The Kubernetes networking model assumes a flat network in which containers and nodes can communicate with each other. In cases where this is not desired network policies can limit how groups of containers are allowed to communicate with each other and external network endpoints.
Setting up network policies is out of scope for this tutorial.
In this section a dedicated Virtual Private Cloud (VPC) network will be setup to host the Kubernetes cluster.
Create the kubernetes-the-hard-way
custom VPC network:
yc vpc network create --name kubernetes-the-hard-way
A subnet must be provisioned with an IP address range large enough to assign a private IP address to each node in the Kubernetes cluster.
Create the kubernetes
subnet in the kubernetes-the-hard-way
VPC network:
yc vpc subnet create --name kubernetes \
--network-name kubernetes-the-hard-way \
--range 10.240.0.0/24
The
10.240.0.0/24
IP address range can host up to 254 compute instances.
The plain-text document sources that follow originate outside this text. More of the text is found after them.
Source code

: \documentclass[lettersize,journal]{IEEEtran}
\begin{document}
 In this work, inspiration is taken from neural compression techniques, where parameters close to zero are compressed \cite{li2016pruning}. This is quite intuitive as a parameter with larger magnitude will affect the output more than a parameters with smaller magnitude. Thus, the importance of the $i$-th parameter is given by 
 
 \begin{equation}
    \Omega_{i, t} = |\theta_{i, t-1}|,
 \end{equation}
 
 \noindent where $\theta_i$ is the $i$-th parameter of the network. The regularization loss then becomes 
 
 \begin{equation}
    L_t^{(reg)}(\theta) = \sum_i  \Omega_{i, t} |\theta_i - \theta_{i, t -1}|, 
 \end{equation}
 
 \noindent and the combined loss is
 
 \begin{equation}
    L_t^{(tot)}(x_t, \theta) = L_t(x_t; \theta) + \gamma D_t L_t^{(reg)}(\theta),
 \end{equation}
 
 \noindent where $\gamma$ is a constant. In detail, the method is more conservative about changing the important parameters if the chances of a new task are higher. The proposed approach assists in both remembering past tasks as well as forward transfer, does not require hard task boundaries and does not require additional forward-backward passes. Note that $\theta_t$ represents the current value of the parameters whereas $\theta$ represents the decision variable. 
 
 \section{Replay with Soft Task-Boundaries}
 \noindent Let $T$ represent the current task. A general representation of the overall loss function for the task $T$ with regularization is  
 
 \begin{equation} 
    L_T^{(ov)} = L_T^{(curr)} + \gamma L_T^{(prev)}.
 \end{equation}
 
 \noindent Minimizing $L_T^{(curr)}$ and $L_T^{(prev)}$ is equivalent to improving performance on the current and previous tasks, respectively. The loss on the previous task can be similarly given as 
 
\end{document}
Create an external load balancer with a listener to front the Kubernetes API Servers:
yc load-balancer network-load-balancer create --name kubernetes-the-hard-way --listener name=kubernetes-listener,port=6443,external-ip-version=ipv4
SSH will be used to configure the controller and worker instances. You need to prepare ssh key and store it in ~/.ssh/id_rsa.pub
before creating instances as described in the connecting to a linux VM via SSH documentation.
The compute instances in this lab will be provisioned using Ubuntu Server 18.04, which has good support for the containerd container runtime. Each compute instance will be provisioned with a fixed private IP address to simplify the Kubernetes bootstrapping process.
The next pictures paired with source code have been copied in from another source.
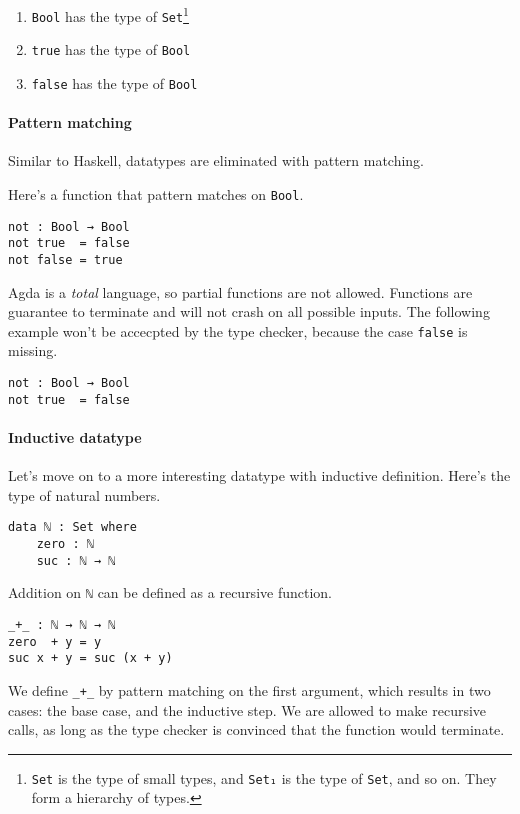 \documentclass[12pt, a4paper]{article}
\begin{document}
\begin{enumerate}
    \item {\lstinline|Bool|} has the type of {\lstinline|Set|}\footnote{{\lstinline|Set|} is the type of small types, and {\lstinline|Set₁|} is the type
of {\lstinline|Set|}, and so on. They form a hierarchy of types.}
    \item {\lstinline|true|} has the type of {\lstinline|Bool|}
    \item {\lstinline|false|} has the type of {\lstinline|Bool|}
\end{enumerate}

\paragraph{Pattern matching}
Similar to Haskell, datatypes are eliminated with pattern matching.

Here's a function that pattern matches on {\lstinline|Bool|}.

\begin{lstlisting}
not : Bool → Bool
not true  = false
not false = true
\end{lstlisting}

Agda is a \textit{total} language, so partial functions are not allowed. Functions
are guarantee to terminate and will not crash on all possible inputs. The following
example won't be accecpted by the type checker, because the case {\lstinline|false|} is missing.

\begin{lstlisting}
not : Bool → Bool
not true  = false
\end{lstlisting}

\paragraph{Inductive datatype} Let's move on to a more interesting datatype with inductive definition. Here's the type of natural numbers.
\begin{lstlisting}
data ℕ : Set where
    zero : ℕ
    suc : ℕ → ℕ
\end{lstlisting}

Addition on {\lstinline|ℕ|} can be defined as a recursive function.

\begin{lstlisting}
_+_ : ℕ → ℕ → ℕ
zero  + y = y
suc x + y = suc (x + y)
\end{lstlisting}

We define {\lstinline|_+_|} by pattern matching on the first argument, which results
in two cases: the base case, and the inductive step. We are allowed to make
recursive calls, as long as the type checker is convinced that the function
would terminate.
\end{document}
Create three compute instances which will host the Kubernetes control plane:
for i in 0 1 2; do
yc compute instance create --name controller-${i} \
--async \
--create-boot-disk size=200,image-family=ubuntu-1804-lts \
--image-folder-id standard-images \
--cores 2 \
--memory 4 \
--network-interface subnet-name=kubernetes,address=10.240.0.1${i},nat-ip-version=ipv4 \
--labels project=kubernetes-the-hard-way,role=controller \
--ssh-key ~/.ssh/id_rsa.pub \
--hostname controller-${i}
done
Each worker instance requires a pod subnet allocation from the Kubernetes cluster CIDR range. The pod subnet allocation will be used to configure container networking in a later exercise. The pod-cidr
instance metadata will be used to expose pod subnet allocations to compute instances at runtime.
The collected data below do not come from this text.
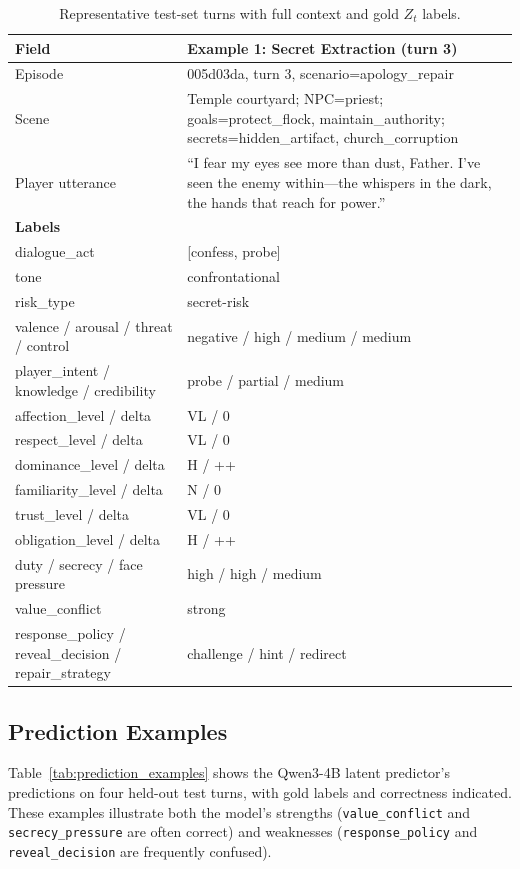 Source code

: \documentclass[11pt]{article}
\begin{document}
\begin{table}[h]
\centering
\caption{Representative test-set turns with full context and gold $Z_t$ labels.}
\label{tab:data_examples}
\scriptsize
\begin{tabular}{@{}p{3.8cm}p{7.8cm}@{}}
\toprule
\textbf{Field} & \textbf{Example 1: Secret Extraction (turn 3)} \\
\midrule
Episode & 005d03da, turn 3, scenario=apology\_repair \\
Scene & Temple courtyard; NPC=priest; goals=protect\_flock, maintain\_authority; secrets=hidden\_artifact, church\_corruption \\
Player utterance & ``I fear my eyes see more than dust, Father. I've seen the enemy within---the whispers in the dark, the hands that reach for power.'' \\
\midrule
\textbf{Labels} & \\
dialogue\_act & [confess, probe] \\
tone & confrontational \\
risk\_type & secret-risk \\
valence / arousal / threat / control & negative / high / medium / medium \\
player\_intent / knowledge / credibility & probe / partial / medium \\
affection\_level / delta & VL / 0 \\
respect\_level / delta & VL / 0 \\
dominance\_level / delta & H / ++ \\
familiarity\_level / delta & N / 0 \\
trust\_level / delta & VL / 0 \\
obligation\_level / delta & H / ++ \\
duty / secrecy / face pressure & high / high / medium \\
value\_conflict & strong \\
response\_policy / reveal\_decision / repair\_strategy & challenge / hint / redirect \\
\bottomrule
\end{tabular}
\end{table}

\subsection{Prediction Examples}
\label{app:prediction_examples}

Table~\ref{tab:prediction_examples} shows the Qwen3-4B latent predictor's predictions on four held-out test turns, with gold labels and correctness indicated.
These examples illustrate both the model's strengths (\texttt{value\_conflict} and \texttt{secrecy\_pressure} are often correct) and weaknesses (\texttt{response\_policy} and \texttt{reveal\_decision} are frequently confused).
\end{document}
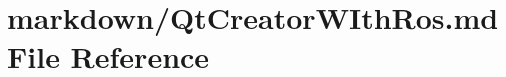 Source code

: \hypertarget{QtCreatorWIthRos_8md}{\section{markdown/\-Qt\-Creator\-W\-Ith\-Ros.md File Reference}
\label{QtCreatorWIthRos_8md}
}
The Kubernetes cluster CIDR range is defined by the Controller Manager's
--cluster-cidr
flag. In this tutorial the cluster CIDR range will be set to10.200.0.0/16
, which supports 254 subnets.
Create three compute instances which will host the Kubernetes worker nodes:
for i in 0 1 2; do
yc compute instance create --name worker-${i} \
--async \
--create-boot-disk size=200,image-family=ubuntu-1804-lts \
--image-folder-id standard-images \
--cores 2 \
--memory 4 \
--metadata pod-cidr=10.200.${i}.0/24 \
--network-interface subnet-name=kubernetes,address=10.240.0.2${i},nat-ip-version=ipv4 \
--labels project=kubernetes-the-hard-way,role=worker \
--ssh-key ~/.ssh/id_rsa.pub \
--hostname worker-${i}
done
List the compute instances in your default compute zone:
yc compute instances list
output
+----------------------+--------------+---------------+---------+----------------+-------------+
| ID | NAME | ZONE ID | STATUS | EXTERNAL IP | INTERNAL IP |
+----------------------+--------------+---------------+---------+----------------+-------------+
| fhmxxxxxxxxxxxxxxxxx | controller-0 | ru-central1-a | RUNNING | XX.XXX.XXX.XXX | 10.240.0.10 |
| fhmxxxxxxxxxxxxxxxxx | controller-1 | ru-central1-a | RUNNING | XX.XXX.XXX.XX | 10.240.0.11 |
| fhmxxxxxxxxxxxxxxxxx | controller-2 | ru-central1-a | RUNNING | XX.XXX.XXX.XX | 10.240.0.12 |
| fhmxxxxxxxxxxxxxxxxx | worker-0 | ru-central1-a | RUNNING | XX.XXX.XXX.XXX | 10.240.0.20 |
| fhmxxxxxxxxxxxxxxxxx | worker-1 | ru-central1-a | RUNNING | XX.XXX.XXX.XXX | 10.240.0.21 |
| fhmxxxxxxxxxxxxxxxxx | worker-2 | ru-central1-a | RUNNING | XX.XXX.XXX.XXX | 10.240.0.22 |
+----------------------+--------------+---------------+---------+----------------+-------------+
Test SSH access to the controller-0
compute instances:
ssh yc-user@$(yc compute instance get controller-0 \
--format json | jq -r .network_interfaces[0].primary_v4_address.one_to_one_nat.address)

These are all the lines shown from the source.